Forgive me if I am talking out of my ass here... It's possible that I am completely misunderstanding what the issue is.
I myself have worried about not being *enough* for DH too. I think though that men are just wired differently and that this is part of that. Men need to be *doing* things to a certain extent, and i think they need to feel challenged on a regular basis, just to feel normal.
Are you having a vacation away at all? Maybe you can organise some kind of adventure holiday you would both enjoy?
Perhaps Mr C can channel all his frustration and restlesness into his music or another activity he enjoys? Or even if the two of you spent more time out socialising, it would take away his feelings of 'being old'.
Oh I know, have Mr C come running with you!! That will give him something to focus on. :)
As always, just a few suggestions.. not sure if they are helpful or not.
Excitement and danger? Is he giving you any clue what in particular he's talking about or what he thinks he's missing? I hate when people are like this and I hope he manages to sort this out soon, because, honestly, it's not fair to make you feel so anxious and insecure when it sounds like the issues are mostly inside his head.
Though maybe I'm being unfair -- since, obviously, I'm not there. So you should discount my views accordingly.
Mr. C does have hobbies--Mrs MacGyver alluded to one of them (his music) and he has others as well. This is why I really do believe that it is psychological and possibly physiological/chemical as well. I appreciate the suggestions for fun activities, though, and I will admit that my brain is also on over-load for all of the *things* we can do to assuage the boredom/restlessness. But I feel like I can come up with dozens of fun activities and it really won't *fix* things...yet it might play a part in making things better...?
Niobe: yes, I think Mr. C has given me a good idea about what he means. And something that I didn't make clear in my post is that he made it very clear to me that it is not me that he is bored with. He said, as he has said before, that he doesn't want me to *act* any differently. Yet this is so difficult. I feel like we had come so far, no, we have come so far...it is just that things still have a ways to go and I am so damn sensitive to it all. My mind goes straight to the worst possible outcome. Not unlike with the whole baby-making issue. It's not that I have IC and we are waiting--my fragile and anxiety riddled brain turns it into we-will-never-have-a-living-child.

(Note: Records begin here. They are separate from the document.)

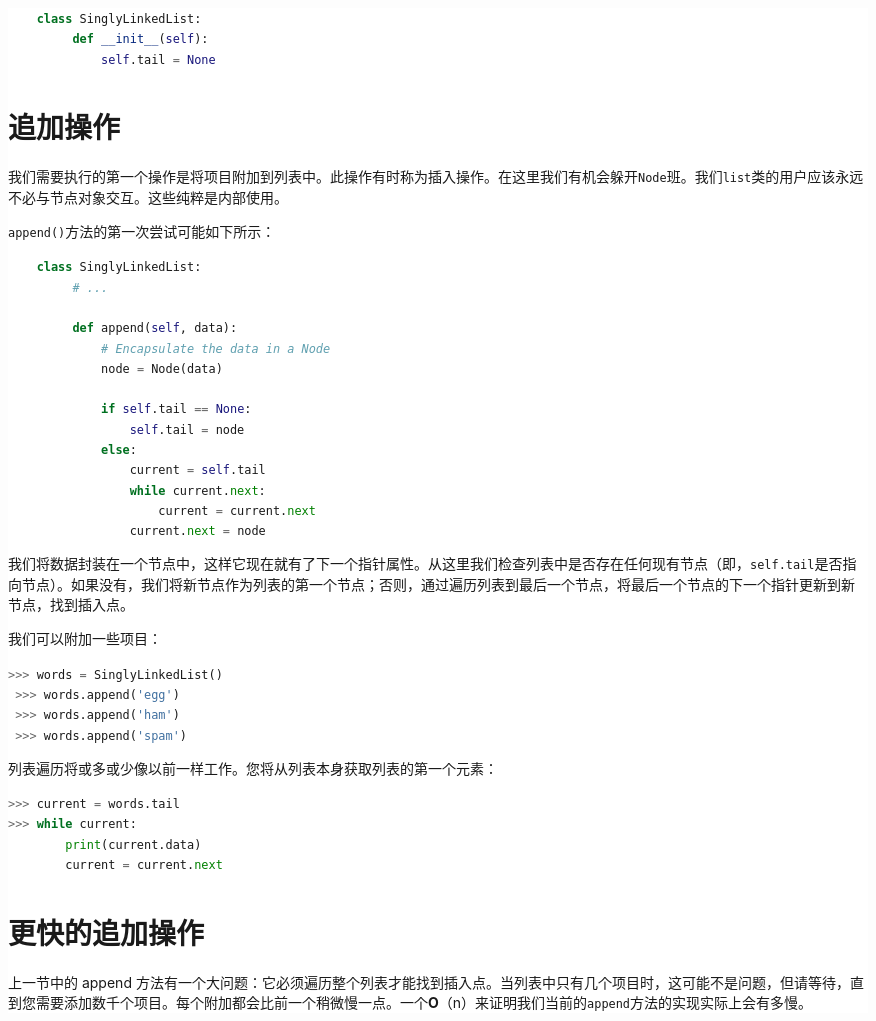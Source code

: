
 ```py
    class SinglyLinkedList:
         def __init__(self):
             self.tail = None 
```

# 追加操作

我们需要执行的第一个操作是将项目附加到列表中。此操作有时称为插入操作。在这里我们有机会躲开`Node`班。我们`list`类的用户应该永远不必与节点对象交互。这些纯粹是内部使用。

`append()`方法的第一次尝试可能如下所示：

```py
    class SinglyLinkedList:
         # ...

         def append(self, data):
             # Encapsulate the data in a Node
             node = Node(data)

             if self.tail == None:
                 self.tail = node
             else:
                 current = self.tail
                 while current.next:
                     current = current.next
                 current.next = node 
```

我们将数据封装在一个节点中，这样它现在就有了下一个指针属性。从这里我们检查列表中是否存在任何现有节点（即，`self.tail`是否指向节点）。如果没有，我们将新节点作为列表的第一个节点；否则，通过遍历列表到最后一个节点，将最后一个节点的下一个指针更新到新节点，找到插入点。

我们可以附加一些项目：

```py
>>> words = SinglyLinkedList()
 >>> words.append('egg')
 >>> words.append('ham')
 >>> words.append('spam')
```

列表遍历将或多或少像以前一样工作。您将从列表本身获取列表的第一个元素：

```py
>>> current = words.tail
>>> while current:
        print(current.data) 
        current = current.next
```

# 更快的追加操作

上一节中的 append 方法有一个大问题：它必须遍历整个列表才能找到插入点。当列表中只有几个项目时，这可能不是问题，但请等待，直到您需要添加数千个项目。每个附加都会比前一个稍微慢一点。一个**O**（n）来证明我们当前的`append`方法的实现实际上会有多慢。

Ack. And it really doesn't help that I have raging hormones and bad cramps, backache, etc. right now.
I too don't want to give assvice, so disregard anything that resembles BS. I have at times felt very restless in my life too. Like where I was at was not where I wanted to be and I was just "bored" with the world. (this was before the loss) I think it's great that you are talking about it. It could possible be that what he imagined his life to be is not what it is and he is just dealing with that. Men and women handle grief or setbacks differently. Encourage him to keep talking with you and or a therapist.
I really feel for you. It must be horrible to know that everything is really out of your hands.
I hope the Dr's can sort something out for him so that things are back to normal.